Tuesday, June 17, 2008

Abstract Base Classes vs Model Table Inheritance

by Kevin Fricovsky

With the recent QuerySet-Refactor branch merged into trunk the django developer community is finally gifted with one of the more popular, outstanding ticket requests they've been waiting for... model inheritance. Funny thing is people don't really seem to care, aren't ready to try it yet, or some don't fully grok it yet. Well, that's no good because it promotes code reuse, code reduction, and increases developer productivity. So let's take a look at the three existing options for extending your model classes, take a peek at what's going on in our database, and what type of syntactical sugar (or magic) are we gaining? Then you can make the decision as to which is best for you.

Introduction

This isn't going to be an introduction to Model Table Inheritance (MTI) or Abstract base Classes (ABC), that's what the documentation is for. This also isn't going to get into the discussion or debate about "issues" or "gotchas" that exist. Read the docs, play around with it yourself, and visit the forums if you have any questions or concerns.

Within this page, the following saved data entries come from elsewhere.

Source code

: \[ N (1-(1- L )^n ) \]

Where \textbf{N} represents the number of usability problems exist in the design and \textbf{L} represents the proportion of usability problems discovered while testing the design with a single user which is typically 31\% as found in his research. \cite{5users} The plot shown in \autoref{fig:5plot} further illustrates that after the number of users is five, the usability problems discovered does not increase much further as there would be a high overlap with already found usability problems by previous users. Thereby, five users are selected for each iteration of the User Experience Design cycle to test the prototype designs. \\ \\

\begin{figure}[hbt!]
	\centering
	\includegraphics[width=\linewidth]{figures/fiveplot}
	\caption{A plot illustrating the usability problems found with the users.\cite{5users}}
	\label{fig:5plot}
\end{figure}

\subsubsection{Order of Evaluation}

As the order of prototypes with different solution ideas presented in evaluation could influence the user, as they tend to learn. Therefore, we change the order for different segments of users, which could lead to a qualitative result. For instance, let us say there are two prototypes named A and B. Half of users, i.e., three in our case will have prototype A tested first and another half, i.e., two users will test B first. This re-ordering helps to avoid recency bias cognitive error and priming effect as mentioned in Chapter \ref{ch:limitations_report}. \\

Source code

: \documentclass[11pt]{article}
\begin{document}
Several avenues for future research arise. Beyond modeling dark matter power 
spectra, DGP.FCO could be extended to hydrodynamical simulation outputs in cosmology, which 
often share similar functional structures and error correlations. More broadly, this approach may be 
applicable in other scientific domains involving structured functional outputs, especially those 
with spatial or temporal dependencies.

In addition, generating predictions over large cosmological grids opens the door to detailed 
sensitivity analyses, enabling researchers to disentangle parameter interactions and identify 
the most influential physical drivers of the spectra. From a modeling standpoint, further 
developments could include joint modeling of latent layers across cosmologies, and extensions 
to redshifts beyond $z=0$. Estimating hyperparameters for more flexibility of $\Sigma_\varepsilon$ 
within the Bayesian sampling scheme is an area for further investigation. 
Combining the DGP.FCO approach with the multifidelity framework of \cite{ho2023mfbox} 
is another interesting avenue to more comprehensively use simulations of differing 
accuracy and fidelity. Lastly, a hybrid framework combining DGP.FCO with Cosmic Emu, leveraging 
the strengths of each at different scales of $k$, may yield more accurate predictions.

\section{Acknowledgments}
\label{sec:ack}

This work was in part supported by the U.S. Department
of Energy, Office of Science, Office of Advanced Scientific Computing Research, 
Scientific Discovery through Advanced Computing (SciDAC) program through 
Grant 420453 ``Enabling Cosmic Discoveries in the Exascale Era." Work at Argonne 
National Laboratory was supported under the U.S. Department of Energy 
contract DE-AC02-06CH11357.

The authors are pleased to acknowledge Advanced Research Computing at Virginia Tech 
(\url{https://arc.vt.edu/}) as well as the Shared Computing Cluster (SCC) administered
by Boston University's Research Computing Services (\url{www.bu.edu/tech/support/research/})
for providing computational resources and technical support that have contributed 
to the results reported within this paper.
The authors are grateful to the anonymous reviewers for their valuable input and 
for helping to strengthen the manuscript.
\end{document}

My goal today is to review the 3 options that exist for reducing code (keeping things DRY) — composition (MTI), inheritance (ABC), and relationship (OneToOneField). We'll take a look at the model definition (which we use to define our database schema), the resulting sql and the syntax for referencing the properties of our model instances. Let's get right into it...

Actually, before we begin... this and a few other local project concepts will be used as the basis for future tutorials. We'll explore evolving the models, db performance tweaks, constraints, etc. My code here is meant for example only. So yea, grasp the concepts ... do as I say but not as I do kinda thing. Or maybe neither. Now let's get into it...

Model Table Inheritance(MTI)

We're going to reference two model classes I use to power this blog — ContentItemBase and Post. Let's take a peek at ContentItemBase first as I employ it as the "base" for all the content classes I use throughout my blog (and I use a lot - Post, Link, Video, Photo, Music, etc).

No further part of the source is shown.